ImagineDim

Poster

Portal

Introduction

When humans communicate, they have an imaginary sense of extensive properties of objects like volume, weight, etc., embedded in their language. For example, if someone says foxes are similar to animals like dogs, without even seeing a fox in real life, people can estimate the volume or weight of a fox if they have ever seen a dog before. Of course, those estimations might not be quite precise but won't be so far off such that the imaginary weights or volumes of fox match with an elephant.

This sense of extensive properties helps us explore or take actions in unexplored areas in various situations in our lives. For example- we can buy clothes for our friends' children even before seeing them, without even seeing or lifting an almirah before we bring our truck when we want to purchase one, we look at the skyline if someone says to meet under the tallest building near Thayer Street. A rough estimation is good enough to navigate the world, make intelligent decisions, and perform various tasks in these situations. So this led to this idea - whether we can infer these extensive properties from our language model. With the help of the neural network, if we can infer this knowledge from natural language models, then robots or other intelligent agents can do a more conscious search and motion planning for not yet visible objects just analyzing natural language commands.

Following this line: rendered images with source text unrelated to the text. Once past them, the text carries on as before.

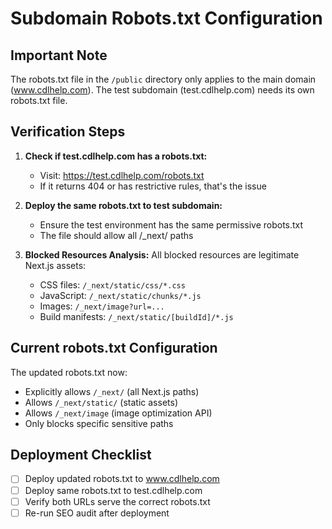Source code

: # Subdomain Robots.txt Configuration

## Important Note
The robots.txt file in the `/public` directory only applies to the main domain (www.cdlhelp.com). The test subdomain (test.cdlhelp.com) needs its own robots.txt file.

## Verification Steps

1. **Check if test.cdlhelp.com has a robots.txt:**
   - Visit: https://test.cdlhelp.com/robots.txt
   - If it returns 404 or has restrictive rules, that's the issue

2. **Deploy the same robots.txt to test subdomain:**
   - Ensure the test environment has the same permissive robots.txt
   - The file should allow all /_next/ paths

3. **Blocked Resources Analysis:**
   All blocked resources are legitimate Next.js assets:
   - CSS files: `/_next/static/css/*.css`
   - JavaScript: `/_next/static/chunks/*.js`
   - Images: `/_next/image?url=...`
   - Build manifests: `/_next/static/[buildId]/*.js`

## Current robots.txt Configuration
The updated robots.txt now:
- Explicitly allows `/_next/` (all Next.js paths)
- Allows `/_next/static/` (static assets)
- Allows `/_next/image` (image optimization API)
- Only blocks specific sensitive paths

## Deployment Checklist
- [ ] Deploy updated robots.txt to www.cdlhelp.com
- [ ] Deploy same robots.txt to test.cdlhelp.com
- [ ] Verify both URLs serve the correct robots.txt
- [ ] Re-run SEO audit after deployment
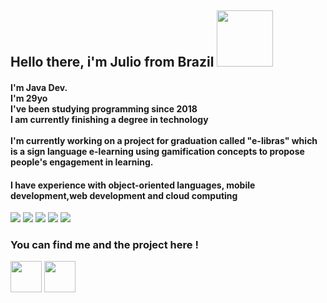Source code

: <h2 align="left"> 
  Hello there, i'm Julio from Brazil <img src="https://media3.giphy.com/media/xgC0dqgNE2b7KvH0W0/giphy.gif?cid=ecf05e47u1sjnmtiaric1vo5exkbd8rs9a6n43x50vots9jc&rid=giphy.gif&ct=s" width=90></h2>
  
  <h4> I'm Java Dev.<br>
  I'm 29yo<br>   
  I've been studying programming since 2018<br>
  I am currently finishing a degree in technology<br><br>
  I'm currently working on a project for graduation called "e-libras" which is a sign language e-learning using gamification concepts to propose people's engagement in learning.</h4>
  
 
  
  
  <h4>I have experience with object-oriented languages, mobile development,web development and cloud computing</h4>
  <p align="left">
    <img src="https://img.shields.io/badge/Java-ED8B00?style=for-the-badge&logo=oracle&logoColor=white"/>
    <img src="https://img.shields.io/badge/MySQL-005C84?style=for-the-badge&logo=mysql&logoColor=white"/>
    <img src="https://img.shields.io/badge/SQLServer-005C84?style=for-the-badge&logo=microsoft&logoColor=white"/>
    <img src="https://img.shields.io/badge/C%23-239120?style=for-the-badge&logo=c-sharp&logoColor=white"/>
    <img src="https://img.shields.io/badge/-AWS-blue?style=for-the-badge&logo=amazon"/> 
  </p>
  
   ### You can find me and the project here !
   <div>
  <a href="https://github.com/augustojulio-code/E_Libras_v1.0"><img src="https://media1.giphy.com/media/KzJkzjggfGN5Py6nkT/giphy.gif?cid=ecf05e475ugpwrqi5abxfvhx782j1jurqyj2p9p5r6fk0cps&rid=giphy.gif&ct=s" width=50></a>  <a href="https://www.linkedin.com/in/julio-augusto-a99308119/"><img src="https://media1.giphy.com/media/HQTYdpx1yhxWpugAi2/giphy.gif?cid=ecf05e475wvxroh7lso1o43rzmla6dixesq4ozeuow979u1j&rid=giphy.gif&ct=s" width=50>
  
  </a></div>
  


  
  
 
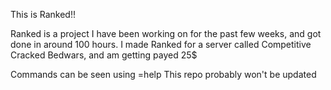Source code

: This is Ranked!!


Ranked is a project I have been working on for the past few weeks, and got done in around 100 hours.
I made Ranked for a server called Competitive Cracked Bedwars, and am getting payed 25$


Commands can be seen using =help
This repo probably won't be updated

What kind of problem is it?

If we break down the problem statement, we can see that we need to solve three different sub-problems to achieve this goal.

Make or Find a reasonable annotated dataset of extensive properties of various objects
Find or make a language model that can establish relationships based on the names of various objects
Build a neural network model that can connect the relationship between objects in the language model with the physical data of those objects

Related Works

[1] Elazar, Y., Mahabal, A., Ramachandran, D., Bedrax-Weiss, T., & Roth, D. (2019). How large are lions? inducing distributions over quantitative attributes. arXiv preprint arXiv:1906.01327.

In this paper, the authors tried to gather quantitative information from a large web corpus. This method was unsupervised and used data mining techniques like collecting the data if measurement and objects are co-occurring within a particular context window. Of course, the result is noisy, but the advantage of this simple model is that they have managed to collect a vast amount of useful DoQ data.

[2] Zhang, X., Ramachandran, D., Tenney, I., Elazar, Y., & Roth, D. (2020). Do Language Embeddings Capture Scales?. arXiv preprint arXiv:2010.05345.

Zhang et al. used linear probing on different language models to predict scaler magnitude, created a distribution around that data in the following paper, and concluded a strong relationship between scaler information and language models. However, this method is not particularly good at capturing raw numbers for each scale.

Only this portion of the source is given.